[Extracted data Boundary: Start]

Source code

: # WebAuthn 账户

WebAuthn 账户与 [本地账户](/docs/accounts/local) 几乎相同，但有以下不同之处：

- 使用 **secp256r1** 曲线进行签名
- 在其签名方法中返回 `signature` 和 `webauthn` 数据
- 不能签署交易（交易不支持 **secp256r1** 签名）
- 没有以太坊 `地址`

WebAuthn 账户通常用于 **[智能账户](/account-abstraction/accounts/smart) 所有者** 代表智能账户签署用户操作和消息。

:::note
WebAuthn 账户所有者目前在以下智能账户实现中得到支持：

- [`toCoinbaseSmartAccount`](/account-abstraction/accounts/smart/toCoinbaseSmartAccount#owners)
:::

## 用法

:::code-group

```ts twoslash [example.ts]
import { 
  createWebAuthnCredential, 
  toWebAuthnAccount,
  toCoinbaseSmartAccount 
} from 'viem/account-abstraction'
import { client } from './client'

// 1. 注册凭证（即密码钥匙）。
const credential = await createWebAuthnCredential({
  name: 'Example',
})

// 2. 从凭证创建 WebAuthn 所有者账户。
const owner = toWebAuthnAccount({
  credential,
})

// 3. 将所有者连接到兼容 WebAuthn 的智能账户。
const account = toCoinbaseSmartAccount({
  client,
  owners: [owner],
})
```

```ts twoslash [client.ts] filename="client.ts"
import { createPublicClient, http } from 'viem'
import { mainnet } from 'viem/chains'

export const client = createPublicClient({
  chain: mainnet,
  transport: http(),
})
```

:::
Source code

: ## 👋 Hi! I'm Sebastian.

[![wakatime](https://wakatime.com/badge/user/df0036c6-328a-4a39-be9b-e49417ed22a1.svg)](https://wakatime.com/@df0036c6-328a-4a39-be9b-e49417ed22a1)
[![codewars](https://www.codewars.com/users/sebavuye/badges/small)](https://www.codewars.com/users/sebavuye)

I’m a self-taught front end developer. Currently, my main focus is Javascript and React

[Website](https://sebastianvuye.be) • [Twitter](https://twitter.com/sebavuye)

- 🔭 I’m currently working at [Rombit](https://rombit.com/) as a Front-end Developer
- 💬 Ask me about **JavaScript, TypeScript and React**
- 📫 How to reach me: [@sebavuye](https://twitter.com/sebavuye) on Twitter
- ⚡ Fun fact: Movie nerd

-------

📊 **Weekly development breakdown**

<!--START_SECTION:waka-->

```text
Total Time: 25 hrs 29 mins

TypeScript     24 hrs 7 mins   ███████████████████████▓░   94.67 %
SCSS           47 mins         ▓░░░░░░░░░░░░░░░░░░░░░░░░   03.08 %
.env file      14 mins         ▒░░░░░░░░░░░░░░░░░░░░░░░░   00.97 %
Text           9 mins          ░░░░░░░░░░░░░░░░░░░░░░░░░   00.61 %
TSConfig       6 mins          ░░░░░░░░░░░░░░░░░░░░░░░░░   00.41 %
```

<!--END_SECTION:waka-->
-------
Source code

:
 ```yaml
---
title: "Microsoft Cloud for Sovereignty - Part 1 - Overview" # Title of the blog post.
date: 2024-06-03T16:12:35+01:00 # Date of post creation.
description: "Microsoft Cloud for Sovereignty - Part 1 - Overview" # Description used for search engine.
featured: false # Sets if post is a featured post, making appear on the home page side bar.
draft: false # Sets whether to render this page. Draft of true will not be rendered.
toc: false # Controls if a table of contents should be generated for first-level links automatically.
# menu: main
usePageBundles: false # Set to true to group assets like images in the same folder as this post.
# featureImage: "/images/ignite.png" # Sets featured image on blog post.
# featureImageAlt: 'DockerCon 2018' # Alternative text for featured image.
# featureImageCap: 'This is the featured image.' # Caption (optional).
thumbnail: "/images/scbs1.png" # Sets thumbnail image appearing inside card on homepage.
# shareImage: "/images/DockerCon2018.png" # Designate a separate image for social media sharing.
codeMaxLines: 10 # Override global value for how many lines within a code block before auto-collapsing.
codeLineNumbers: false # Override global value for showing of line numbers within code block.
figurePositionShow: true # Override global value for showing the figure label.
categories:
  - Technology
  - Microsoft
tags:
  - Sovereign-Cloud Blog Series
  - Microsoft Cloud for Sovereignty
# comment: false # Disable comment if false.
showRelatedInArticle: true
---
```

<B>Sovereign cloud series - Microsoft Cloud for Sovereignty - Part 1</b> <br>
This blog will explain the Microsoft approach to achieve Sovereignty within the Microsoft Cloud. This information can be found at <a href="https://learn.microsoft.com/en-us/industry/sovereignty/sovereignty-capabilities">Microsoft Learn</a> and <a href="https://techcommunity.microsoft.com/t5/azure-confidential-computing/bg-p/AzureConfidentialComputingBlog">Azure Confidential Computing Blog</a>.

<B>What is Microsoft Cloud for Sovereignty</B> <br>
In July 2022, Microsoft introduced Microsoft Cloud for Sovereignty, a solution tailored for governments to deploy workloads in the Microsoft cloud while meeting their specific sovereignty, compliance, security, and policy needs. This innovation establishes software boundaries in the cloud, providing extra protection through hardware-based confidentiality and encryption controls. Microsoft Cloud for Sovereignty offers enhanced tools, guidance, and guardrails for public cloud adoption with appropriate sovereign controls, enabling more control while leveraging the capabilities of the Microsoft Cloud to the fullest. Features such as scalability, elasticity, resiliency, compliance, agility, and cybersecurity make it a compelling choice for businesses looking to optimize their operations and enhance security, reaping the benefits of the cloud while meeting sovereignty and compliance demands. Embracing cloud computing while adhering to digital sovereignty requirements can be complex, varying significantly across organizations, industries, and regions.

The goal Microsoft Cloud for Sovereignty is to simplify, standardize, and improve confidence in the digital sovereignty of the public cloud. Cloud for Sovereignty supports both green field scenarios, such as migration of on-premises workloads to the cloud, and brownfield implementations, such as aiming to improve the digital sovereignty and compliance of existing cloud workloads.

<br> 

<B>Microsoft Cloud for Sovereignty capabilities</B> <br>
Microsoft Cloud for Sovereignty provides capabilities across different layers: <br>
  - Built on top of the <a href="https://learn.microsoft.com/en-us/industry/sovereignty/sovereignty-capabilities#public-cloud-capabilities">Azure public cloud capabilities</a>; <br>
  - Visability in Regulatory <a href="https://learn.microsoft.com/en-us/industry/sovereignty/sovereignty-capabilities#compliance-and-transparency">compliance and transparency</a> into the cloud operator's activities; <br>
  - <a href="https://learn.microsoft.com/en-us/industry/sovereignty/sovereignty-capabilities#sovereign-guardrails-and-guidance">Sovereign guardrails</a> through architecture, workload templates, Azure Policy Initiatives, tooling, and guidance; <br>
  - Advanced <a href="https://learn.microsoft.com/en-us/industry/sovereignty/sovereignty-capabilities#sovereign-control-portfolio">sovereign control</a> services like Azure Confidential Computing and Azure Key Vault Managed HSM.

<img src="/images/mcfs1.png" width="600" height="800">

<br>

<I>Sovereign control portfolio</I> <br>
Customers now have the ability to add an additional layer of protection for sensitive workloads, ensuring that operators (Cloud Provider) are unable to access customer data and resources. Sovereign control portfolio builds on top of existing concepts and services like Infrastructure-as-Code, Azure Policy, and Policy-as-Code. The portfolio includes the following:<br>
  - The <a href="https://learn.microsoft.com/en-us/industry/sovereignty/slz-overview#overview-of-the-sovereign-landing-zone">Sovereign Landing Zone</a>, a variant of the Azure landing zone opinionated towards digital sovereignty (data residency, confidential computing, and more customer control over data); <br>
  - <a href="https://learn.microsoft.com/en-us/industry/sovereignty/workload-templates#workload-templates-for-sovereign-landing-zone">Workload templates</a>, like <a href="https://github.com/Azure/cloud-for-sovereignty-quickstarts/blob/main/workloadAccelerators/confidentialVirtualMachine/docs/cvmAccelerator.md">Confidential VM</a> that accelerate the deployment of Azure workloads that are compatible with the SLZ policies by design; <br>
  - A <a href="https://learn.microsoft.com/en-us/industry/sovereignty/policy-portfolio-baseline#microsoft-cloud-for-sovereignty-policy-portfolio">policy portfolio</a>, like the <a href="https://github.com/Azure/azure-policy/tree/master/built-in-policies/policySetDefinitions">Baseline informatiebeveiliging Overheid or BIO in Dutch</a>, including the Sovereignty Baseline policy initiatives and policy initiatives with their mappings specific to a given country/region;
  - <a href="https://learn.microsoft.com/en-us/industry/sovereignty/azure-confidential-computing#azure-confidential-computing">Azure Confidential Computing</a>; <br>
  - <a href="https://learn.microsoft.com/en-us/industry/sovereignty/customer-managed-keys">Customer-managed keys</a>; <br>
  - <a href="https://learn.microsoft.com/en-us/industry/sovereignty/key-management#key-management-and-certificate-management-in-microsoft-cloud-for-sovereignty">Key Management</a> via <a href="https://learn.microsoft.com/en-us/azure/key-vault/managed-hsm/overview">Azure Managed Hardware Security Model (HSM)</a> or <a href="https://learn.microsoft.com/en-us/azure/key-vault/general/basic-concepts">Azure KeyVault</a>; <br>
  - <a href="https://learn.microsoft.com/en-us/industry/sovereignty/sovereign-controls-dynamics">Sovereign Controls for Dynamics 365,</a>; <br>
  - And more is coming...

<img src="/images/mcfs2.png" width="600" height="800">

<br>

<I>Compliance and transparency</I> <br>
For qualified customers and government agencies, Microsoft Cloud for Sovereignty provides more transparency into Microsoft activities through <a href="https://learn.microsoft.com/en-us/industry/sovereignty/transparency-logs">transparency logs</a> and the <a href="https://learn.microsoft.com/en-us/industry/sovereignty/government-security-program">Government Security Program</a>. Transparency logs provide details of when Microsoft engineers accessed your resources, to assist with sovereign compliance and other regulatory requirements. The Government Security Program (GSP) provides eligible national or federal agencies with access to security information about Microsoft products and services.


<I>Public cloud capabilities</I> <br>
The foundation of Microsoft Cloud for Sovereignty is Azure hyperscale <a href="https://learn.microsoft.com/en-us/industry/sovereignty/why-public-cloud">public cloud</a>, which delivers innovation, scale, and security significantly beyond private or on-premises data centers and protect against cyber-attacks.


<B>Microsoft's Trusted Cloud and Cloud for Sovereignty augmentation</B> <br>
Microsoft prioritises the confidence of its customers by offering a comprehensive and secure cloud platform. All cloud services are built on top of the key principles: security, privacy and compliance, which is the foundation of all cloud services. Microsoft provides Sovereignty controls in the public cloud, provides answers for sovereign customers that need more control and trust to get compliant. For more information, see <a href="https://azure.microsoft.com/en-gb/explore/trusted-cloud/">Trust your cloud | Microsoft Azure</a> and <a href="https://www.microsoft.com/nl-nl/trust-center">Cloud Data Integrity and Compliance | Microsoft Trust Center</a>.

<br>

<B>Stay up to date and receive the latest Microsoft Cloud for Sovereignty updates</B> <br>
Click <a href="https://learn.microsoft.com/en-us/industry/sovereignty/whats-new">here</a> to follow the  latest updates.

[Extracted data Boundary: End]

■ **What needs to be done**:
Look through the material and say how many lines hold "owners". Give the number only.

■ **Completed task**:
2